Videla no se llevó a la tumba nada que no supiéramos: que los desaparecidos son/están desaparecidos. Fueron hechos carne de ese no-relato a la vista de todos. No hay secuestrados en medio del desierto. No hay campos de concentración en medio del desierto. Todo sucedió en medio de la gente, a la luz del día. Con uniformes e identificación estatal. Es mas, cada eslabón de esa cadena, desde el que manejaba el auto hasta el que tiraba cuerpos vivos al río, cobraban a fin de mes en el Banco de la Nación Argentina (o en sus réplicas locales). Y tienen jubilaciones estatales. 

¿Qué pasó con los que vimos todo? ¿Qué pasó con los apoyos demenciales y convencidos? ¿Qué pasó con los casi cuatrocientos intendentes radicales o los ciento sesenta y nueve peronistas, o los veinte del MID, o los cuatro del Partido Intransigente de Alende? ¿Por qué no hablan ellos, que son los que saben más que los que no van a hablar nunca? ¿Qué pasó con los que publicaban la revista “Propuesta y Control” (vaya título!) dirigida por Raúl Alfonsín desde 1976 a 1979? 

Allí solo hay que leer los editoriales y los apoyos a la “guerra contra la subversión” de puño y letra del expresidente, para entender quienes tienen que hablar.  Allí están, para memoria de los desdentados, todas las crónicas gráficas de la época.

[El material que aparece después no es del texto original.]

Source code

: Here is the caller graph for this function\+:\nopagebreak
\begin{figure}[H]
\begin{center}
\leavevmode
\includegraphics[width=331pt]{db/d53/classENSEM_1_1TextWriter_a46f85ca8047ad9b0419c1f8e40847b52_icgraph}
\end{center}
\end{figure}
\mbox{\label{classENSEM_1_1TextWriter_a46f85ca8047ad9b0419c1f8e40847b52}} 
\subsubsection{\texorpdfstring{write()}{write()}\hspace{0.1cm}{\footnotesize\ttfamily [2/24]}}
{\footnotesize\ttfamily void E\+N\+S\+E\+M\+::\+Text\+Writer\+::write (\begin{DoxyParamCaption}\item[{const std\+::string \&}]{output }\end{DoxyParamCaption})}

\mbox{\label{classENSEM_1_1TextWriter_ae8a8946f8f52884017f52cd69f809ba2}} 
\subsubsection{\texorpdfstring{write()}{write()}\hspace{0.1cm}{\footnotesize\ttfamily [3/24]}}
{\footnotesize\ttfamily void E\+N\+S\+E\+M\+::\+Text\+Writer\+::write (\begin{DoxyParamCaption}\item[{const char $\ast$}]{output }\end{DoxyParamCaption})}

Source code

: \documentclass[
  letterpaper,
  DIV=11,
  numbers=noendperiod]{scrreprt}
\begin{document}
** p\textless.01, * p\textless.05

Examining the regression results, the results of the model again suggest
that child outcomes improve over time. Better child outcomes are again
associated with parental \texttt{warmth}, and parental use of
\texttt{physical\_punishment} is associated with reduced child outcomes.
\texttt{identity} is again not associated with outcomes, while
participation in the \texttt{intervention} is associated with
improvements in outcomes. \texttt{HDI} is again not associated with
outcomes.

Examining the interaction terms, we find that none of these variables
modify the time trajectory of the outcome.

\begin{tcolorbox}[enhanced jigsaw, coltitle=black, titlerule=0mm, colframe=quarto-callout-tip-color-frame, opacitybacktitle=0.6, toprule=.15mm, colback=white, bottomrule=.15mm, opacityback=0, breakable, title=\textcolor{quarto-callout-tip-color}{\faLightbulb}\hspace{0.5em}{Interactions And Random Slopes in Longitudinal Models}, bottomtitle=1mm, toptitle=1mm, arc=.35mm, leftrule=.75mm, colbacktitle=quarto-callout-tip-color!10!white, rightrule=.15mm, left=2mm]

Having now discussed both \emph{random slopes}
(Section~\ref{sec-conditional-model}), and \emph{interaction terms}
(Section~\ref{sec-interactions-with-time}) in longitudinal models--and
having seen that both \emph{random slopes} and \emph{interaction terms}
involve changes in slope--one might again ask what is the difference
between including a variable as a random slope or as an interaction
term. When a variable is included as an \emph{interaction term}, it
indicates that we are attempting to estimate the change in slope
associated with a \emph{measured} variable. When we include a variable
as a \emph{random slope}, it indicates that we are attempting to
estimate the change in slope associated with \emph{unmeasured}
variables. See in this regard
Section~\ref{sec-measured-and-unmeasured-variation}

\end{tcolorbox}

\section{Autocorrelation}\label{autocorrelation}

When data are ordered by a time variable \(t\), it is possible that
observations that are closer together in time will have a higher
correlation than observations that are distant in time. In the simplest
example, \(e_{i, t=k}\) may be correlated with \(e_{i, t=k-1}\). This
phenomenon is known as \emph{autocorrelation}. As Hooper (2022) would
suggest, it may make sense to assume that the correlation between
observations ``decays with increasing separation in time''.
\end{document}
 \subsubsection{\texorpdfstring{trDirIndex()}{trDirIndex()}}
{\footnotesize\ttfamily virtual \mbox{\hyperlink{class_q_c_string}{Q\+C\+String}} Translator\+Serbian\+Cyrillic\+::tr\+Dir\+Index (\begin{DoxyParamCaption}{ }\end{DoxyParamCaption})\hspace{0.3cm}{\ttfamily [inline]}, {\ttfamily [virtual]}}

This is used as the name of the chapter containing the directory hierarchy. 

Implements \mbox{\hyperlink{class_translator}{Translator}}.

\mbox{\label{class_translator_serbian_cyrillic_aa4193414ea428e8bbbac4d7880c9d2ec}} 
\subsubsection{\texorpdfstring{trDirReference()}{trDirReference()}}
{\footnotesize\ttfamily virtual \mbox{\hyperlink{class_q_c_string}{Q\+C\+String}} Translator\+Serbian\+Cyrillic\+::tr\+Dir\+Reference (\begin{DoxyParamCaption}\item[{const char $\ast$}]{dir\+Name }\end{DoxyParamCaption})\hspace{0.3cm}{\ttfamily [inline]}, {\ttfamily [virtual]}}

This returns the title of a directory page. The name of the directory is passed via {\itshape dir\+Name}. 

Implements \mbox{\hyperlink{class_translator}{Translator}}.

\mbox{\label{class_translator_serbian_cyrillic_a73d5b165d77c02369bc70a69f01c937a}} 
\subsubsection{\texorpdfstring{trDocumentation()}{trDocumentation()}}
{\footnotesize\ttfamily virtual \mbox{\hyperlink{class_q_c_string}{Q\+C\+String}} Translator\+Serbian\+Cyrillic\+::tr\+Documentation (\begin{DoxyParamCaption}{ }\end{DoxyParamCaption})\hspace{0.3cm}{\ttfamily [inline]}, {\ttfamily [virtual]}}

Como las palabras de quien fue presidente de la CONADEP desde 1984, pero que muy poco antes dice “el general Videla me dio una excelente impresión. Se trata de un hombre culto, modesto e inteligente. Me impresionó la amplitud de criterio y la cultura del presidente” (E. Sàbato. 19/05/1976, La Nación, La prensa, Clarín. Un mes antes, los diarios publicaron, sin problemas, las proclamas de quema de libros en córdoba y bs as.) o la frase “la inmensa mayoría de sus escritores, de sus pintores, están en el país y trabajan (…) cometen una grave injusticia los que están fuera del país pensando que aquí no pasa nada y que todo es un tremendo cementerio” (E. Sabato. Clarin, 05/07/1980). 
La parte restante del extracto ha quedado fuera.